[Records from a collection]
● ● ● ●
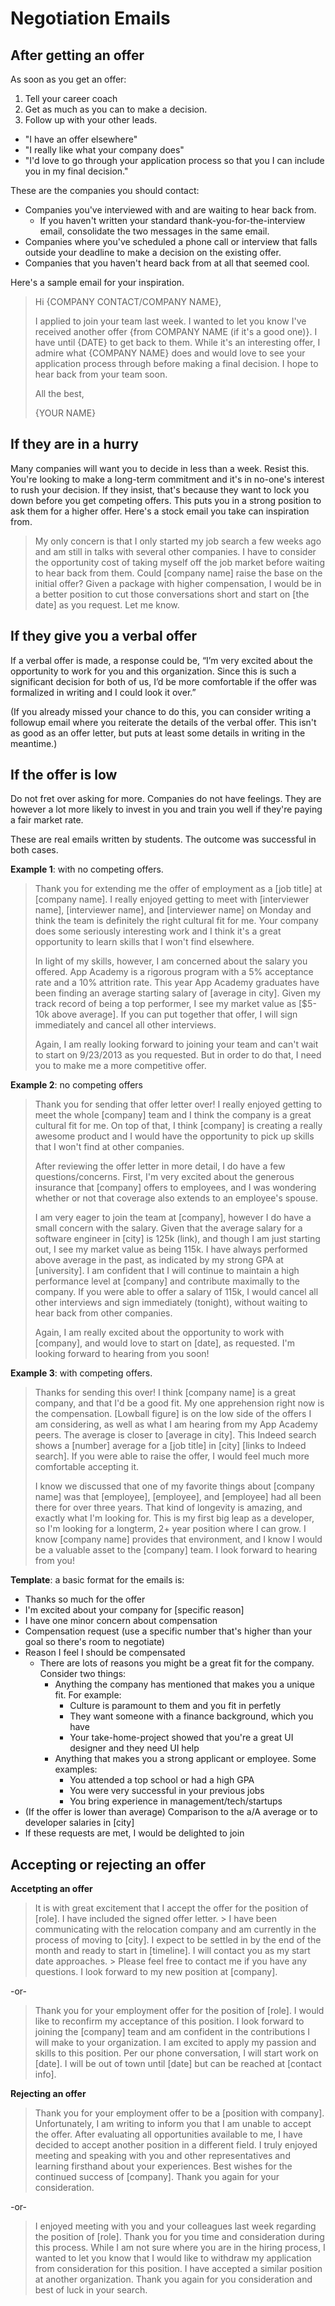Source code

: # Negotiation Emails

## After getting an offer

As soon as you get an offer:

1. Tell your career coach
2. Get as much as you can to make a decision.
3. Follow up with your other leads.
  * "I have an offer elsewhere"
  * "I really like what your company does"
  * "I'd love to go through your application process so that you I can include you in my final decision."

These are the companies you should contact:

* Companies you've interviewed with and are waiting to hear back from.
  * If you haven't written your standard thank-you-for-the-interview
  email, consolidate the two messages in the same email.
* Companies where you've scheduled a phone call or interview that falls
outside your deadline to make a decision on the existing offer.
* Companies that you haven't heard back from at all that seemed cool.

Here's a sample email for your inspiration.

> Hi {COMPANY CONTACT/COMPANY NAME},
>
> I applied to join your team last week. I wanted to let you know I've
> received another offer {from COMPANY NAME (if it's a good one)}. I
> have until {DATE} to get back to them. While it's an interesting offer,
> I admire what {COMPANY NAME} does and would love to see your application
> process through before making a final decision. I hope to hear back from
> your team soon.
>
> All the best,
>
> {YOUR NAME}

## If they are in a hurry

Many companies will want you to decide in less than a week. Resist this.
You're looking to make a long-term commitment and it's in no-one's
interest to rush your decision. If they insist, that's because they
want to lock you down before you get competing offers. This puts you in
a strong position to ask them for a higher offer. Here's a stock email
you take can inspiration from.

> My only concern is that I only started my job search a few weeks ago
> and am still in talks with several other companies. I have to consider
> the opportunity cost of taking myself off the job market before
> waiting to hear back from them. Could [company name] raise the base on
> the initial offer? Given a package with higher compensation, I would
> be in a better position to cut those conversations short and start on
> [the date] as you request. Let me know.

## If they give you a verbal offer 

 If a verbal offer is made, a response could be, “I’m very excited about the opportunity to work for you and this organization. Since this is such a significant decision for both of us, I’d be more comfortable if the offer was formalized in writing and I could look it over.”  
 
 (If you already missed your chance to do this, you can consider writing a followup email where you reiterate the details of the verbal offer.  This isn't as good as an offer letter, but puts at least some details in writing in the meantime.)


## If the offer is low

Do not fret over asking for more. Companies do not have feelings. They
are however a lot more likely to invest in you and train you well if
they're paying a fair market rate.

These are real emails written by students. The outcome was successful in
both cases.

**Example 1**: with no competing offers.

> Thank you for extending me the offer of employment as a [job title] at
> [company name]. I really enjoyed getting to meet with [interviewer
> name], [interviewer name], and [interviewer name] on Monday and think
> the team is definitely the right cultural fit for me. Your company
> does some seriously interesting work and I think it's a great
> opportunity to learn skills that I won't find elsewhere.
>
> In light of my skills, however, I am concerned about the salary you
> offered. App Academy is a rigorous program with a 5% acceptance rate
> and a 10% attrition rate. This year App Academy graduates have been
> finding an average starting salary of [average in city]. Given my
> track record of being a top performer, I see my market value as
> [$5-10k above average]. If you can put together that offer, I will
> sign immediately and cancel all other interviews.
>
> Again, I am really looking forward to joining your team and can't wait
> to start on 9/23/2013 as you requested. But in order to do that, I
> need you to make me a more competitive offer.

**Example 2**: no competing offers

> Thank you for sending that offer letter over! I really enjoyed getting to meet the whole [company] team and I think the 
> company is a great cultural fit for me. On top of that, I think [company] is creating a really awesome product and I 
> would have the opportunity to pick up skills that I won't find at other companies.
> 
> After reviewing the offer letter in more detail, I do have a few questions/concerns. First, I'm very excited about the 
> generous insurance that [company] offers to employees, and I was wondering whether or not that coverage also extends to 
> an employee's spouse. 
> 
> I am very eager to join the team at [company], however I do have a small concern with the salary. Given that the average
> salary for a software engineer in [city] is 125k (link), and though I am just starting out, I see my market value
> as being 115k. I have always performed above average in the past, as indicated by my strong GPA at [university]. I am 
> confident that I will continue to maintain a high performance level at [company] and  contribute maximally to the
> company. If you were able to offer a salary of 115k, I would cancel all other interviews and sign immediately 
> (tonight), without waiting to hear back from other companies.
> 
> Again, I am really excited about the opportunity to work with [company], and would love to start on [date], as
> requested. I'm looking forward to hearing from you soon!


**Example 3**: with competing offers.

> Thanks for sending this over! I think [company name] is a great
> company, and that I'd be a good fit. My one apprehension right now is
> the compensation. [Lowball figure] is on the low side of the offers I
> am considering, as well as what I am hearing from my App Academy
> peers. The average is closer to [average in city]. This Indeed search
> shows a [number] average for a [job title] in [city] [links to
> Indeed search]. If you were able to raise the offer, I would feel much
> more comfortable accepting it.
>
> I know we discussed that one of my favorite things about [company
> name] was that [employee], [employee], and [employee] had all been
> there for over three years. That kind of longevity is amazing, and
> exactly what I'm looking for. This is my first big leap as a
> developer, so I'm looking for a longterm, 2+ year position where I can
> grow. I know [company name] provides that environment, and I know I
> would be a valuable asset to the [company] team. I look forward to
> hearing from you!

**Template**: a basic format for the emails is:
* Thanks so much for the offer
* I'm excited about your company for [specific reason]
* I have one minor concern about compensation
* Compensation request (use a specific number that's higher than your goal so there's room to negotiate)
* Reason I feel I should be compensated
  * There are lots of reasons you might be a great fit for the company. Consider two things:   
    * Anything the company has mentioned that makes you a unique fit.  For example:
       * Culture is paramount to them and you fit in perfetly
       * They want someone with a finance background, which you have
       * Your take-home-project showed that you're a great UI designer and they need UI help
    * Anything that makes you a strong applicant or employee.  Some examples:
       * You attended a top school or had a high GPA
       * You were very successful in your previous jobs
       * You bring experience in management/tech/startups 
* (If the offer is lower than average) Comparison to the a/A average or to developer salaries in [city]
* If these requests are met, I would be delighted to join



## Accepting or rejecting an offer

**Accetpting an offer**

> It is with great excitement that I accept the offer for the position of [role]. I have included the signed offer letter. > I have been communicating with the relocation company and am currently in the process of moving to [city]. I expect to
> be settled in by the end of the month and ready to start in [timeline]. I will contact you as my start date approaches. > Please feel free to contact me if you have any questions. I look forward to my new position at [company]. 

-or-

> Thank you for your employment offer for the position of [role]. I would like to reconfirm my acceptance of this
> position. I look forward to joining the [company] team and am confident in the contributions I will make to your
> organization. I am excited to apply my passion and skills to this position. Per our phone conversation, I will start 
> work on [date]. I will be out of town until [date] but can be reached at [contact info]. 


**Rejecting an offer**

> Thank you for your employment offer to be a [position with company]. Unfortunately, I am writing to inform you that I am
> unable to accept the offer. After evaluating all opportunities available to me, I have decided to accept another 
> position in a different field. I truly enjoyed meeting and speaking with you and other representatives and learning
> firsthand about your experiences. Best wishes for the continued success of [company]. Thank you again for your
> consideration. 

-or-
 
> I enjoyed meeting with you and your colleagues last week regarding the position of [role]. Thank you for you time and
> consideration during this process. While I am not sure where you are in the hiring process, I wanted to let you know
> that I would like to withdraw my application from consideration for this position. I have accepted a similar position at
> another organization. Thank you again for you consideration and best of luck in your search.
● ● ● ●
■ ACTIVITY: What are the lines, exactly as written above, from the line with "your previous jobs" to the line with "salaries in [city]", both included? Output only those.

■ WRITTEN REPLY:
       * You were very successful in your previous jobs
       * You bring experience in management/tech/startups 
* (If the offer is lower than average) Comparison to the a/A average or to developer salaries in [city]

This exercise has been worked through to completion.